我が家の紋章が入った、空の馬車を見つけた瞬間――


絶望が体中に広がった。



御者が、殺されている。



馬は連れ去られたのか、綱だけが千切れて地面に落ちている。


先端が、御者の血で真っ赤に染まっていた。



「…いつ、見つけた」

ロデオは、絞り出すように尋ねた。



「ロデオ総長がいらっしゃる、ほんの数分前です。空の馬車と御者の死体を発見し、すぐに笛を鳴らしました」


国王直属騎士団の若騎士が、静かに答えた。



「辺りに、誰もいなかったのか」



「ええ。巡回しているはずの守衛隊兵すら、いませんでした」



「…くそっ!」


誰が、こんなことを。


リリアンヌを、どこにやった。



大事な娘を、どこの馬鹿が攫った。



八つ裂きにするだけでは、許さない。


この手で、必ず自分が――




突如――背中から、寒いほどの殺気を感じた。




「…!」


咄嗟に振り返り、剣の柄を握った。



そこには、馬車の屋根で屈み込む騎士しかいなかった。



「…アランフォース副団長」


隣で同じように構えた若騎士が、そっと剣の柄から手を離した。



「…ロデオ総長。ここにも血の跡があります」

アランフォースは屋根に視線を落としたまま、静かに口を開いた。



「なんだと…!?」


すぐに馬車へ駆け寄り、一気に登った。


屋根の上には、血痕が飛び散っていた。



「この血は、恐らくリリアンヌ殿下のものです。
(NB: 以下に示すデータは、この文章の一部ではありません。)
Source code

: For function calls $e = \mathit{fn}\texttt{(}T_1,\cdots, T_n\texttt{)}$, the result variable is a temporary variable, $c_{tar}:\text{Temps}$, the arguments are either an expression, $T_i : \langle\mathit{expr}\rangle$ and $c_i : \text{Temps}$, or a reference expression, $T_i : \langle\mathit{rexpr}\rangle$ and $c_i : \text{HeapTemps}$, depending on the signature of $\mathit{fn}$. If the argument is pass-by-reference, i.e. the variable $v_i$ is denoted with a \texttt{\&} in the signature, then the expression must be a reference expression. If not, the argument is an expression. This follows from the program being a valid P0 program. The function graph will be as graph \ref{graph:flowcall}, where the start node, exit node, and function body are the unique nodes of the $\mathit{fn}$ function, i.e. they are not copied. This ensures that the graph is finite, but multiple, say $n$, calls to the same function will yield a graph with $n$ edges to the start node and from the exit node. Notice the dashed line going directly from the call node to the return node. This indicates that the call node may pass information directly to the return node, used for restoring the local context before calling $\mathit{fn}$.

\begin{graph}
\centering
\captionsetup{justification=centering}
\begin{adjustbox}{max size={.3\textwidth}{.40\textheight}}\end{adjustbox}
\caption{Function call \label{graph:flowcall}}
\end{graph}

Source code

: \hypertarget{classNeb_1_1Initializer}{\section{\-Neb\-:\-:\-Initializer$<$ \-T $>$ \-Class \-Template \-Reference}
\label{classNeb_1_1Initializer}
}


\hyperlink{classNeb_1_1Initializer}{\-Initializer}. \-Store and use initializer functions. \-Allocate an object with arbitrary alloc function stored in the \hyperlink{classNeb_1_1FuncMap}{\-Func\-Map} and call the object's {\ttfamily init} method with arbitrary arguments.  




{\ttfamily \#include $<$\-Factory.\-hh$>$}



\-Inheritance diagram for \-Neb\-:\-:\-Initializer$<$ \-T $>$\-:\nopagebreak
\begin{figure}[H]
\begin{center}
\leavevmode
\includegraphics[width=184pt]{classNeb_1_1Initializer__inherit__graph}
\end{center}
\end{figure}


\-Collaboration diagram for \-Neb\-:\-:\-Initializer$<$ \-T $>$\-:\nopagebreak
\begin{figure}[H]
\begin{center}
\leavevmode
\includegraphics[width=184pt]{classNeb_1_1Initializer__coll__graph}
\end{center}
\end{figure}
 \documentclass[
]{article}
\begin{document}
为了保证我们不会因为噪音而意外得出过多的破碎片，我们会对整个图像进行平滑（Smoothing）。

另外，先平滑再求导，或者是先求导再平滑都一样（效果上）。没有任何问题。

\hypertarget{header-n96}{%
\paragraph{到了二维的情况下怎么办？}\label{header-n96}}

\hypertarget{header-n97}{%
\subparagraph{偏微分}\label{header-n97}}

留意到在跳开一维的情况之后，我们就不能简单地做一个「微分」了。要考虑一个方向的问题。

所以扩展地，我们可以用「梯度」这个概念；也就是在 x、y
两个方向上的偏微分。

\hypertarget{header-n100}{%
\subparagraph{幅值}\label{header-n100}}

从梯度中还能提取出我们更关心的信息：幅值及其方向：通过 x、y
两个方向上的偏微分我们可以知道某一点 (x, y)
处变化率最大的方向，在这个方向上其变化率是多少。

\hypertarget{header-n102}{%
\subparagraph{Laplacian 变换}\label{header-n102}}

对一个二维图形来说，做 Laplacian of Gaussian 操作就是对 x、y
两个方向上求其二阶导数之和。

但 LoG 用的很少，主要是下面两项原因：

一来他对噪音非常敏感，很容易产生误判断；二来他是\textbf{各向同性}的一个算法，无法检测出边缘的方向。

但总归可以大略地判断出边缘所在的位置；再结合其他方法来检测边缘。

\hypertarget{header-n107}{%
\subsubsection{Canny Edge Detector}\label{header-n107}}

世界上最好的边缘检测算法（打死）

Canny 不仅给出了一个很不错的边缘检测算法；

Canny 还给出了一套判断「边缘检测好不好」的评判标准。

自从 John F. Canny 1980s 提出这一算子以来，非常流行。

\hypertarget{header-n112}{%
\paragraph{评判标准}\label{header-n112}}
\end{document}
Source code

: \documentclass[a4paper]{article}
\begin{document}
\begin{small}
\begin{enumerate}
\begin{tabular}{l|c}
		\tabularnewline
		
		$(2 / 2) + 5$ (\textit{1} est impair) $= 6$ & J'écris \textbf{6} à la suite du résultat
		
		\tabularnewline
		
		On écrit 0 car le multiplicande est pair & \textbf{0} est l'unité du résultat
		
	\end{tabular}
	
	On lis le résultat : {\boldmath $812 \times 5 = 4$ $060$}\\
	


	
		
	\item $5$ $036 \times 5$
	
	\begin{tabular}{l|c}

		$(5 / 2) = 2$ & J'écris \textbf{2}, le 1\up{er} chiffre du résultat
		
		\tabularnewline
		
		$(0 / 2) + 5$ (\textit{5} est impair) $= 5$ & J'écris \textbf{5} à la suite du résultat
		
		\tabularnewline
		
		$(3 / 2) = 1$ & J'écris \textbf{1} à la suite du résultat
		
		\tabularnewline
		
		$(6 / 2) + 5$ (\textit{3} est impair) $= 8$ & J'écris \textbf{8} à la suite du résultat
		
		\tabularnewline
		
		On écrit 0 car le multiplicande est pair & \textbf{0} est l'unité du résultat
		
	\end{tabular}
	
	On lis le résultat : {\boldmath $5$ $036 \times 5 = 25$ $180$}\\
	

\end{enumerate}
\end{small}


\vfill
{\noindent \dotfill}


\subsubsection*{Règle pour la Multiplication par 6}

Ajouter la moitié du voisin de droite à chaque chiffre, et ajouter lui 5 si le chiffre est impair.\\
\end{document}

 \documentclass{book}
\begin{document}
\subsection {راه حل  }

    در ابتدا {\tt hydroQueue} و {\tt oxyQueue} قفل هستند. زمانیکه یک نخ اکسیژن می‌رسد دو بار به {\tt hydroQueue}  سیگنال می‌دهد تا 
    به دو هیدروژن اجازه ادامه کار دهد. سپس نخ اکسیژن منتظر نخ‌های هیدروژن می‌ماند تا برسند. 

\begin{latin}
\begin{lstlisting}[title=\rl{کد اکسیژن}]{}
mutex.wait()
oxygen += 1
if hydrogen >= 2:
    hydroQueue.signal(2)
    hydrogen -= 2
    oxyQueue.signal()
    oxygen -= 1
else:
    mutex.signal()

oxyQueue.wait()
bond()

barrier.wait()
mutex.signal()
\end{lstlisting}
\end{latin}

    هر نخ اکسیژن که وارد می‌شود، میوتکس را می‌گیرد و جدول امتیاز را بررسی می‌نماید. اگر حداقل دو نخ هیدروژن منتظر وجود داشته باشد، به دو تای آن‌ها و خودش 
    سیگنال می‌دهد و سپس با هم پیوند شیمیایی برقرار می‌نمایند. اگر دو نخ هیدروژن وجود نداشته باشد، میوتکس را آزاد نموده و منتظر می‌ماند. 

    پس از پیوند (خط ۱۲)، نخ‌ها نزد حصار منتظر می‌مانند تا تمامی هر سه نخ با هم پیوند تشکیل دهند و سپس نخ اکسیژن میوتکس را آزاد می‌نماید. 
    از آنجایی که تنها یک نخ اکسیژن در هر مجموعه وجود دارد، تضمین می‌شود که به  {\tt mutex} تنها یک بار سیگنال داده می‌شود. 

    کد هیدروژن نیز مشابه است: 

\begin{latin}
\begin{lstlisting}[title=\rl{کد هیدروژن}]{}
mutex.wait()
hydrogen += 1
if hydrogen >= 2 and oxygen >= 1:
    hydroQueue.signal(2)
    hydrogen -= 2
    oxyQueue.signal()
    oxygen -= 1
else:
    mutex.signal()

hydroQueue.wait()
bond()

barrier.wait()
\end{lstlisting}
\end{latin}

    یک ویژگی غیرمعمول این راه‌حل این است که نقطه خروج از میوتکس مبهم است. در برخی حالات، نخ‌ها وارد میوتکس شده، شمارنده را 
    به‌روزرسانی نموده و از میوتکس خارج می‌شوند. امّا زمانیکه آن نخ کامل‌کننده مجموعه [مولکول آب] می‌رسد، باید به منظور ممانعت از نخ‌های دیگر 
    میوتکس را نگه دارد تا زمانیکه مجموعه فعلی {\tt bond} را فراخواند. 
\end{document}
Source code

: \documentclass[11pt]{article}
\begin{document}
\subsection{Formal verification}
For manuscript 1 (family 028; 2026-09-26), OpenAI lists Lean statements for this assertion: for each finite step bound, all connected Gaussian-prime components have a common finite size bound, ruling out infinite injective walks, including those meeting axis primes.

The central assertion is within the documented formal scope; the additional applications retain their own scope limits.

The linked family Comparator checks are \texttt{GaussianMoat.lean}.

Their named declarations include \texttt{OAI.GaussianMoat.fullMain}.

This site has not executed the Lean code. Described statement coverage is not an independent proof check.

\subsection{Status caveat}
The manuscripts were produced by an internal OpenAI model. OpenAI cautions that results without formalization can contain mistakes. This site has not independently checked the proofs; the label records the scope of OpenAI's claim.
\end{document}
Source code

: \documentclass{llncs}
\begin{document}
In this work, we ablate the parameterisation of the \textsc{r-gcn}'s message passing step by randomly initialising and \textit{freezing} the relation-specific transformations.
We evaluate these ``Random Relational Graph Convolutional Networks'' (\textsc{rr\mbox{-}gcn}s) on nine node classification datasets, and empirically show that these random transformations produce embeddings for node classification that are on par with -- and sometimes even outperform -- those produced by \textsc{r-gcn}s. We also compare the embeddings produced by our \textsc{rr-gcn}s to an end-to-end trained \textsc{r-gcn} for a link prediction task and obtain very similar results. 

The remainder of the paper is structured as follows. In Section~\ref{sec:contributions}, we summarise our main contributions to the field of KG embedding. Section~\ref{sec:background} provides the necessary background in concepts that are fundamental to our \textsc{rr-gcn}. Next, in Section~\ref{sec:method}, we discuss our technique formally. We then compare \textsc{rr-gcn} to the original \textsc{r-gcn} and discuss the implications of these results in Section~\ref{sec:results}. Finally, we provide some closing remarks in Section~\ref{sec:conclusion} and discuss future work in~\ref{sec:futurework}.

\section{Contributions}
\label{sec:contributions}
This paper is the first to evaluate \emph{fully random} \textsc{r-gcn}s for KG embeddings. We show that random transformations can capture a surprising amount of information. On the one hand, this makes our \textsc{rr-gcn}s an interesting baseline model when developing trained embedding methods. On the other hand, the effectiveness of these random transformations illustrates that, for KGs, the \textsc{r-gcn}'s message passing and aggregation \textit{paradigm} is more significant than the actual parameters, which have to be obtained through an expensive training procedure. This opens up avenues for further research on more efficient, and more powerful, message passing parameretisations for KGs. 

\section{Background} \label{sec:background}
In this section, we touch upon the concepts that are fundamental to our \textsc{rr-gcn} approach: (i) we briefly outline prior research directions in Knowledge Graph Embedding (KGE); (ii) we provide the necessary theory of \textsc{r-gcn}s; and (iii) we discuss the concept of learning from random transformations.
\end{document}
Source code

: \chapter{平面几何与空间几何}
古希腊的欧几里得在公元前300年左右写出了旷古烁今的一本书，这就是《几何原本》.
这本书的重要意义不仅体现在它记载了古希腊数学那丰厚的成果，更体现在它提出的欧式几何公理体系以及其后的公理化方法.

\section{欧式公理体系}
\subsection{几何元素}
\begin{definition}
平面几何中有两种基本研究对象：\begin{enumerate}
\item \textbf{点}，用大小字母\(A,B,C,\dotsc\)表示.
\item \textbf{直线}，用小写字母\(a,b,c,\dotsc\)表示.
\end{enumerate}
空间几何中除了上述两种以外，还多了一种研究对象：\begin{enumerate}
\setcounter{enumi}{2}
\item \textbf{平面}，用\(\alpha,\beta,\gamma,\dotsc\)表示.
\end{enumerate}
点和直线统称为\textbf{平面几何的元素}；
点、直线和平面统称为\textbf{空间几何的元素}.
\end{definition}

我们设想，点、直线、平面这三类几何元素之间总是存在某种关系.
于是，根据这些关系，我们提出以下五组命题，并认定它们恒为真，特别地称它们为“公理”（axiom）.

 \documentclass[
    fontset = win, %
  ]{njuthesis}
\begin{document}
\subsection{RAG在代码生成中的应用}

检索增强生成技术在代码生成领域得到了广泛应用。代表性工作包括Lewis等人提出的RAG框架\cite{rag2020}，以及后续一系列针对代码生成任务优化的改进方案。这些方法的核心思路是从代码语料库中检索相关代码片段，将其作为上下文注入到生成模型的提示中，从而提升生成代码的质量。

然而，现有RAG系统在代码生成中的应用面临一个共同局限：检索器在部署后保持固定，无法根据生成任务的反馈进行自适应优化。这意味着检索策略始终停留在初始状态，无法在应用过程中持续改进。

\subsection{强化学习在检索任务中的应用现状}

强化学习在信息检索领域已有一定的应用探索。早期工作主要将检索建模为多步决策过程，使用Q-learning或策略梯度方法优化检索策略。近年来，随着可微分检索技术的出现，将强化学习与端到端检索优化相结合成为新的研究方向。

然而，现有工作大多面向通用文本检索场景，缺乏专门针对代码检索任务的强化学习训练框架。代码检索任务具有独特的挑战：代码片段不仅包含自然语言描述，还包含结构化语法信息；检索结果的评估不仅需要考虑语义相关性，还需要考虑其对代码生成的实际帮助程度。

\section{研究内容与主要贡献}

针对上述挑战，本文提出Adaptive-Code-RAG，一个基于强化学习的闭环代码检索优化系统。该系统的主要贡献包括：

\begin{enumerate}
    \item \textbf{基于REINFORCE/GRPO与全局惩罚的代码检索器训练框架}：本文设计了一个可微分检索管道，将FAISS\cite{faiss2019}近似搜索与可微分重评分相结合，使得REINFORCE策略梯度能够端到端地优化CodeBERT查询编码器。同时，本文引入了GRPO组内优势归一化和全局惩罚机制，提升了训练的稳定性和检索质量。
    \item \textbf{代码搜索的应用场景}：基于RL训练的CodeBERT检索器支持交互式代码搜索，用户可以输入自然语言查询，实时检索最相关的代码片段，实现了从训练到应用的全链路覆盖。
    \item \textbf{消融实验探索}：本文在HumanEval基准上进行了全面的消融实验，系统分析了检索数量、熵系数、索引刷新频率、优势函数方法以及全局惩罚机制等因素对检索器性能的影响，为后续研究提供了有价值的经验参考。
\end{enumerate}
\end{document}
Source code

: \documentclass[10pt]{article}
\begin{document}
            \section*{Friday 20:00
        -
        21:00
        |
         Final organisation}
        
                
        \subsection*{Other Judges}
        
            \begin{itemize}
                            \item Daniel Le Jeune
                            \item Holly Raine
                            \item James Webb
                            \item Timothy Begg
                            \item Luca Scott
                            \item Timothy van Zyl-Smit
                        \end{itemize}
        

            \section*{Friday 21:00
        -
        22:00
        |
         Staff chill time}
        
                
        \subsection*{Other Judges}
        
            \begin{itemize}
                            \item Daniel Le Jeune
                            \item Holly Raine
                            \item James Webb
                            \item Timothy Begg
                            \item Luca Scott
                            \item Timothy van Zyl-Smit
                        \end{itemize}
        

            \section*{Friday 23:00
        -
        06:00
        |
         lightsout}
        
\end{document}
小さな血の足跡があります。こう…足を斬られた」

アランフォースは自分の片足を立て、手刀で腱を斬る真似をした。



「リリィの足が――斬られただと…?」


怒りで、血管が切れそうだ。



「足を斬られたことで、ここから転げ落ちた…あそこですね」


アランフォースは一切視線を上げないまま、馬車の屋根から飛び降りていった。



「ここまで、血の塊が数滴続いています。途中で血痕に気付き…ここで応急処置をした」


地面の血の跡を追いながら、まっすぐに北を指さした。



「この方角だと、向かったのは第二城壁北門でしょう。ロデオ総長、行きましょう」



「……」

ロデオは屋根の上から、じっとアランフォースを見据えた。



こいつは、優秀だ。


憎いくらい、いつでも的確な判断ができる。


今も、思いきり殴り飛ばしたいくらい冷静だ。



だが…先ほどの凶暴な殺気は、こいつのものだ。



「早く行きましょう」


無表情に見えるが、その瞳は微かに揺れている。



この男は週に一度、リリアンヌの護衛をしている。


精霊を見つけた時に傍にいたのも、こいつだ。



こいつにも――感情があったのか。



「ロデオ総長、早く」



「…待て」


おかげで、冷静になれた。



ロデオは馬車の屋根から降りると、若騎士の方へまっすぐ近づいた。



「町の三つの門を、今すぐ閉鎖しろ。鐘を三回だ」



「はっ」



「入都もさせるな。守衛隊…いや、国王直属騎士団全員で町を上から下へ扇状に捜索しろ。大きな荷を持つ者、馬を引く者がいたら、片端から荷物の確認をさせろ」


リリアンヌの拉致が確定した以上、あとは時間との勝負だ。


兄の指示を待っている暇はない。



「御意に」


若騎士は、すぐに王城の方へ駆けていった。



「…よし、行くぞ」


ロデオは、無言のアランフォースと共に北門へ足を向けた。